Makam yang diduga makam Pangeran Singasari di Imogiri (C) TEMBI
Pangeran Singasari adalah putra dari Susuhunan Amangkurat IV (1719-1726) yang merupakan adik tiri Mangkubumi dan paman tiri Pakubuwana III. Pria yang memiliki nama lain Pangeran Arya Prabujaka atau Prabujaya ini pernah melakukan perlawanan kepada Kolonial Belanda di Malang.
Ketika berusia 16 tahun, Pangeran Singasari memberontak kepada keraton kakak tirinya Pakubuwana II di Kartasura, tepatnya pada tahun 1743. Selama pemberontakan Mangkubumi, berkali-kali Pangeran Singasari berperang di pihak Mangkubumi dan Mangkunegara.

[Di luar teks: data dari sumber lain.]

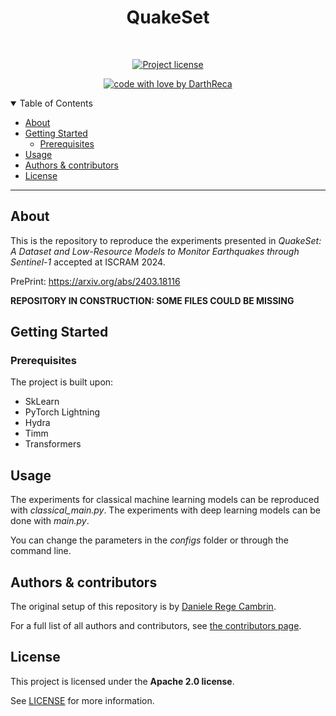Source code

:<h1 align="center">
  QuakeSet
</h1>

<div align="center">
<br />

[![Project license](https://img.shields.io/github/license/DarthReca/quakeset.svg?style=flat-square)](LICENSE)

[![code with love by DarthReca](https://img.shields.io/badge/%3C%2F%3E%20with%20%E2%99%A5%20by-DarthReca-ff1414.svg?style=flat-square)](https://github.com/DarthReca)

</div>

<details open="open">
<summary>Table of Contents</summary>

- [About](#about)
- [Getting Started](#getting-started)
  - [Prerequisites](#prerequisites)
- [Usage](#usage)
- [Authors & contributors](#authors--contributors)
- [License](#license)

</details>

---

## About

This is the repository to reproduce the experiments presented in _QuakeSet: A Dataset and
Low-Resource Models to Monitor Earthquakes through Sentinel-1_ accepted at ISCRAM 2024.

PrePrint: https://arxiv.org/abs/2403.18116

**REPOSITORY IN CONSTRUCTION: SOME FILES COULD BE MISSING**

## Getting Started

### Prerequisites

The project is built upon:
- SkLearn
- PyTorch Lightning
- Hydra
- Timm
- Transformers

## Usage

The experiments for classical machine learning models can be reproduced with *classical_main.py*. The experiments with deep learning models can be done with *main.py*.

You can change the parameters in the *configs* folder or through the command line. 

## Authors & contributors

The original setup of this repository is by [Daniele Rege Cambrin](https://github.com/DarthReca).

For a full list of all authors and contributors, see [the contributors page](https://github.com/DarthReca/quakeset/contributors).

## License

This project is licensed under the **Apache 2.0 license**.

See [LICENSE](LICENSE) for more information.
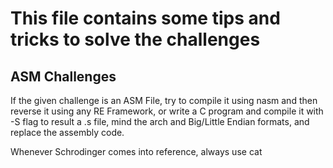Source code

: # This file contains some tips and tricks to solve the challenges

## ASM Challenges
If the given challenge is an ASM File, try to compile it using nasm and then reverse it using any RE Framework, or write a C program and compile it with -S flag to result a .s file, mind the arch and Big/Little Endian formats, and replace the assembly code.


Whenever Schrodinger comes into reference, always use cat
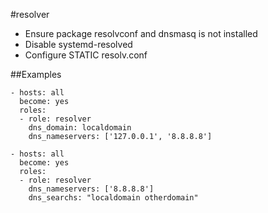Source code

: #resolver

- Ensure package resolvconf and dnsmasq is not installed
- Disable systemd-resolved
- Configure STATIC resolv.conf


##Examples

    - hosts: all
      become: yes
      roles:
      - role: resolver
        dns_domain: localdomain
        dns_nameservers: ['127.0.0.1', '8.8.8.8']

    - hosts: all
      become: yes
      roles:
      - role: resolver
        dns_nameservers: ['8.8.8.8']
        dns_searchs: "localdomain otherdomain"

Namun, setelah Perjanjian Giyanti, dia tidak mau tunduk kepada Sultan maupun kepada Susuhunan. Pangeran Singasari pun menyingkir ke Malang bersama dengan anaknya, Raden Mas. Dalam perjuangannya di Malang, Pangeran Singasari bersekutu dengan Bupati Malayakusuma, setelah menikahi saudara perempuannya.

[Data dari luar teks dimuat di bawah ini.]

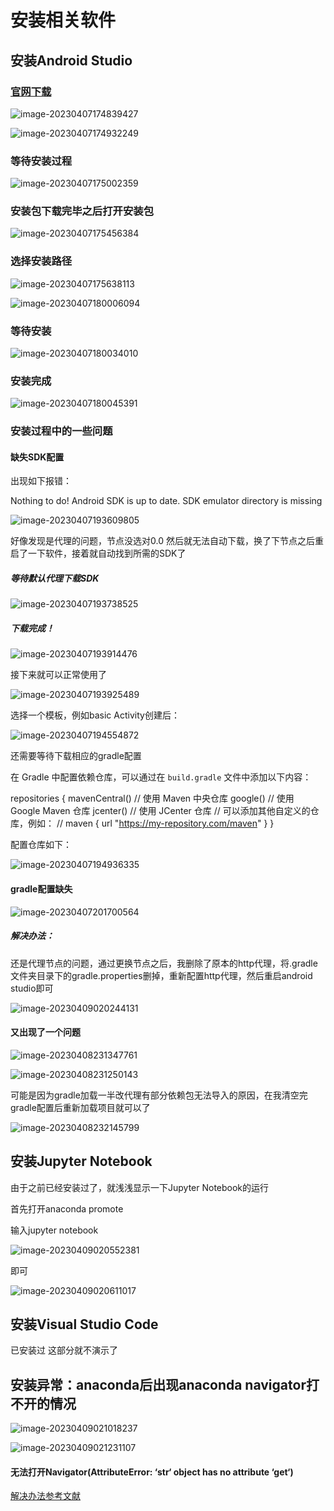 # 安装相关软件

## 安装Android Studio 

### [官网下载](https://developer.android.com/studio?gclid=EAIaIQobChMI-O-K4b2X_gIVtBx9Ch1_YAm-EAAYASAAEgKxZvD_BwE&gclsrc=aw.ds)

![image-20230407174839427](images\image-20230407174839427.png)



![image-20230407174932249](images\image-20230407174932249.png)

### 等待安装过程

![image-20230407175002359](images\image-20230407175002359.png)

### 安装包下载完毕之后打开安装包



![image-20230407175456384](images\image-20230407175456384.png)



### 选择安装路径

![image-20230407175638113](images\image-20230407175638113.png)

![image-20230407180006094](images\image-20230407180006094.png)



### 等待安装

![image-20230407180034010](images\image-20230407180034010.png)

### 安装完成

![image-20230407180045391](images\image-20230407180045391.png)

### 安装过程中的一些问题

#### 缺失SDK配置

出现如下报错：

Nothing to do!
Android SDK is up to date.
SDK emulator directory is missing

![image-20230407193609805](images\image-20230407193609805.png)

好像发现是代理的问题，节点没选对0.0  然后就无法自动下载，换了下节点之后重启了一下软件，接着就自动找到所需的SDK了

##### 等待默认代理下载SDK 

![image-20230407193738525](images\image-20230407193738525.png)

##### 下载完成！

![image-20230407193914476](images\image-20230407193914476.png)

接下来就可以正常使用了

![image-20230407193925489](images\image-20230407193925489.png)

选择一个模板，例如basic Activity创建后：

![image-20230407194554872](images\image-20230407194554872.png)

还需要等待下载相应的gradle配置

在 Gradle 中配置依赖仓库，可以通过在 `build.gradle` 文件中添加以下内容：

repositories {
    mavenCentral() // 使用 Maven 中央仓库
    google() // 使用 Google Maven 仓库
    jcenter() // 使用 JCenter 仓库
    // 可以添加其他自定义的仓库，例如：
    // maven { url "https://my-repository.com/maven" }
}

配置仓库如下：

![image-20230407194936335](images\image-20230407194936335.png)

#### gradle配置缺失

![image-20230407201700564](images\image-20230407201700564.png)

##### 解决办法：

还是代理节点的问题，通过更换节点之后，我删除了原本的http代理，将.gradle文件夹目录下的gradle.properties删掉，重新配置http代理，然后重启android studio即可

![image-20230409020244131](images\image-20230409020244131.png)

#### 又出现了一个问题

![image-20230408231347761](images\image-20230408231347761.png)

![image-20230408231250143](images\image-20230408231250143.png)

可能是因为gradle加载一半改代理有部分依赖包无法导入的原因，在我清空完gradle配置后重新加载项目就可以了

![image-20230408232145799](images\image-20230408232145799.png)





## 安装Jupyter Notebook

由于之前已经安装过了，就浅浅显示一下Jupyter Notebook的运行

首先打开anaconda promote

输入jupyter notebook

![image-20230409020552381](images\image-20230409020552381.png)

即可

![image-20230409020611017](images\image-20230409020611017.png)

## 安装Visual Studio Code

已安装过 这部分就不演示了



## 安装异常：anaconda后出现anaconda navigator打不开的情况



![image-20230409021018237](images\image-20230409021018237.png)







![image-20230409021231107](images\image-20230409021231107.png)

#### 无法打开Navigator(AttributeError: ‘str‘ object has no attribute ‘get‘)



[解决办法参考文献](https://blog.csdn.net/Myblog_7267/article/details/115340107?ops_request_misc=%257B%2522request%255Fid%2522%253A%2522168097774916800188591637%2522%252C%2522scm%2522%253A%252220140713.130102334.pc%255Fall.%2522%257D&request_id=168097774916800188591637&biz_id=0&utm_medium=distribute.pc_search_result.none-task-blog-2~all~first_rank_ecpm_v1~rank_v31_ecpm-3-115340107-null-null.142^v82^insert_down38,201^v4^add_ask,239^v2^insert_chatgpt&utm_term=anaconda%20navigator%20%20AttributeError%3A%20str%20object%20has%20no%20attribute%20get&spm=1018.2226.3001.4187)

Keberadaan sang pengeran di Malang sangat ditakuti oleh Sultan, Susuhunan maupun Mangkunegara. Pasalnya, Pangeran Singasari masih memiliki pengaruh yang sangat kuat di kalangan bangsawan maupun rakyat dengan statusnya sebagai keturunan raja. Disinyalir, Pangeran Singasari bergerak turun dari pegunungan di Malang, mengumpulkan sejumlah pengikut dari kalangan bangsawan, dan menyapu bersih sistem pembagian dengan tiga raja yang berada di dalamnya, bersama dengan orang-orang Belanda pelindung mereka. Walau selama beberapa tahun pergerakannya di Malang belum mengerahkan segenap kekuatannya di medan peperangan, Pangeran Singasari masih diakui sebagai tokoh yang berpotensi mengacaukan modus vivendi yang diterapkan Belanda di Jawa Tengah. Sultan dan dua raja lainnya, menginginkan Pangeran Singasari tunduk kepadanya, atau akan melenyapkannya jika menolak.
Sultan Mangkubumi sempat mengundang Pangeran Singasari untuk tunduk kepadanya antara tahun 1757-1762. Namun, penghasilan dan status yang sesuai di Jogjakarta yang dijanjikan sang sultan ditolaknya. Melalui surat dengan isi yang bersahabat, Pangeran Singasari hanya membalasnya lewat surat yang mengabarkan kepada sultan bahwa putra tertuanya akan dikhitan pada tahun 1760 dan dijawab Sultan dengan mengirim hadiah uang. Namun, si pangeran tidak menunjukkan keinginan untuk meninggalkan pegunungan di Malang. Pakubuwana III pun tak mampu membujuknya untuk tinggal di Surakarta.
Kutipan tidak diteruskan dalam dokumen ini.